Resampling to ensure the base points \(\{y_j\}\) are roughly evenly-spaced according to arclength helps to mitigate this problem, by inserting new sample \(y\)’s next to any \(y_j\) that gets “too far” away from the rest. Thus \(U\) doesn’t “blow up” so much at particular \(y_j\) points, and is rather slightly more uniform in \(y\).

In conjunction with the constraint terms we will discuss in a moment, this resampling gives relatively-nice “evenness” in the curve evolution.
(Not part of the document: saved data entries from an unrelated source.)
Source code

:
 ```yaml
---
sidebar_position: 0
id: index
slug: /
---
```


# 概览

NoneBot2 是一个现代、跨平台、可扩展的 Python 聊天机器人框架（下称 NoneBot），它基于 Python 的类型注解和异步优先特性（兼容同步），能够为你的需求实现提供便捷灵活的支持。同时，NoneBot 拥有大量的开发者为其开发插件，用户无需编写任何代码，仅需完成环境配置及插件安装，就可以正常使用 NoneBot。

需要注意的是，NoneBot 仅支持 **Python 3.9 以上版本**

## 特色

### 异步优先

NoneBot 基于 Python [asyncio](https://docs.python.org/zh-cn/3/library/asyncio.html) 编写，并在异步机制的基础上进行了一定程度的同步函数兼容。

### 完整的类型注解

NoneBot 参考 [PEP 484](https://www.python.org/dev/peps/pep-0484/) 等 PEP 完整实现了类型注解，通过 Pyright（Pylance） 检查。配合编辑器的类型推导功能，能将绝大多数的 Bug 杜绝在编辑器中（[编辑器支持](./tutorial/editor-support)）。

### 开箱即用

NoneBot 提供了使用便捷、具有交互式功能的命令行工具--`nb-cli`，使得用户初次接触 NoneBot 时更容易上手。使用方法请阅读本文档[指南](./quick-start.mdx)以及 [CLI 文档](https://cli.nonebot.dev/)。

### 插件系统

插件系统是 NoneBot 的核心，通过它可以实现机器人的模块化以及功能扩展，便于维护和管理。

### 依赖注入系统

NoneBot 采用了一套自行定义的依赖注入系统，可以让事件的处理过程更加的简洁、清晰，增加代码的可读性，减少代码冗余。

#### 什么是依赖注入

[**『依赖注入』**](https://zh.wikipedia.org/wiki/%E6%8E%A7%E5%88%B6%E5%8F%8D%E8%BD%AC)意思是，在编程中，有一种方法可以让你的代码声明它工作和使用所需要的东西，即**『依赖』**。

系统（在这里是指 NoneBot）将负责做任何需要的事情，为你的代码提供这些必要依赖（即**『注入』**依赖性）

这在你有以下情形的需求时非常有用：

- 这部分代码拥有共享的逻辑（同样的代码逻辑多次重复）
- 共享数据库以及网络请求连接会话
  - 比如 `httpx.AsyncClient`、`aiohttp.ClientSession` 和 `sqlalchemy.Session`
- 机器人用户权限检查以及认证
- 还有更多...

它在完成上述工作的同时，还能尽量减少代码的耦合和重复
A word on Spline Parametrization

Computing \(\mathscr C\) requires evaluation of higher-order derivatives. Rather than using higher-order finite-difference schemes, we elected to first smooth the curve points \(\{y_j\}\) via spline-fitting and then evaluate the derivatives of these splines. This was done so as to also facilitate our arclength reparametrization algorithm. In particular, we chose to use B-splines, as we now describe.

B-Splines

Let us begin with some preliminaries. We define the family of (scalar) splines of order \(k+1\) on knots \(t_1 < t_2 < \cdots < t_{N}\) as:

The colleciton of piecewise functions of the form \[ S(t) = \begin{cases} P_1 & t \in [t_1, t_2] \\ P_2 & t \in [t_2, t_3] \\ \vdots & \\ P_{N-1} & t \in [t_{N-1}, t_N], \end{cases}\] where each \(P_j\) is a polynomial of degree \(k\), and overall \(S \in C^{k-1}(X; \mathbb R)\).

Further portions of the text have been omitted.